RIYADH: The Abu Dhabi real estate market attracted 3.28 billion UAE dirhams ($893 million) in foreign direct investments during the first half of 2024, marking a 225 percent increase year on year. 

According to the Abu Dhabi Real Estate Center, this influx came from 971 investors across 75 countries, including major markets such as the US, the UK, China, Kazakhstan, and Russia.  

This diverse international participation highlights growing global confidence in Abu Dhabi’s property market, according to a press statement. 

In the first six months of 2024, the market recorded 12,439 transactions totaling 36.2 billion dirhams. This includes 7,088 sales and purchase transactions valued at 23.7 billion dirhams, and 5,351 mortgage transactions amounting to 12.5 billion dirhams. 

The surge in FDIs aligns with ADREC’s strategy to develop Abu Dhabi into a leading global real estate hub, enhancing the emirate’s economic diversification and reducing reliance on oil revenues.  

The initiative aims to create a dynamic, sustainable environment that boosts the city’s global standing and delivers exceptional value to investors and residents. 

Rashed Al-Omaira, acting director general at ADREC, said: “The strong performance of Abu Dhabi’s real estate sector reflects the strategic initiatives we have implemented to position the emirate as a premier global investment destination.”  

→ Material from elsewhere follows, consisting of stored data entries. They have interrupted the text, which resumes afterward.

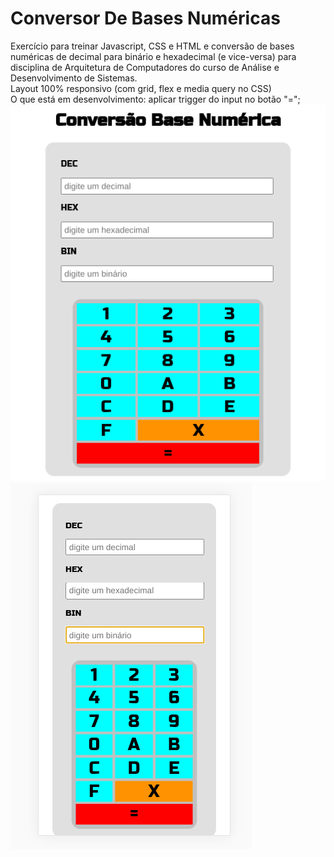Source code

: # Conversor De Bases Numéricas
Exercício para treinar Javascript, CSS e HTML e conversão de bases numéricas de decimal para binário e hexadecimal (e vice-versa) para disciplina de Arquitetura de Computadores do curso de Análise e Desenvolvimento de Sistemas.
<br/>
Layout 100% responsivo (com grid, flex e media query no CSS)
<br/>
O que está em desenvolvimento: aplicar trigger do input no botão "=";
<br/>
![Calculadora](https://github.com/anacarolcortez/ConversorDeBasesNumericas/blob/master/Calculadora.png)
![Calculadora_mobile](https://github.com/anacarolcortez/ConversorDeBasesNumericas/blob/master/Calculadora_mobile.png)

He added: “We anticipate that this positive performance will continue into the second half of the year, bolstered by our dedicated efforts to enhance the investment environment. Our commitment to excellence ensures that Abu Dhabi remains a trusted and attractive option for global investors.”  

Al-Omaira emphasized that foreign direct investment is crucial to Abu Dhabi’s economic diversification. "Our primary focus is on creating a business-friendly environment characterized by innovation, transparency, and efficiency. We are dedicated to streamlining procedures and utilizing advanced technologies to make Abu Dhabi an optimal destination for investments.” 

In March, local real estate data revealed that Abu Dhabi’s property agreements reached 87.1 billion dirhams in 2023, with 38,404 sales and mortgage transactions.  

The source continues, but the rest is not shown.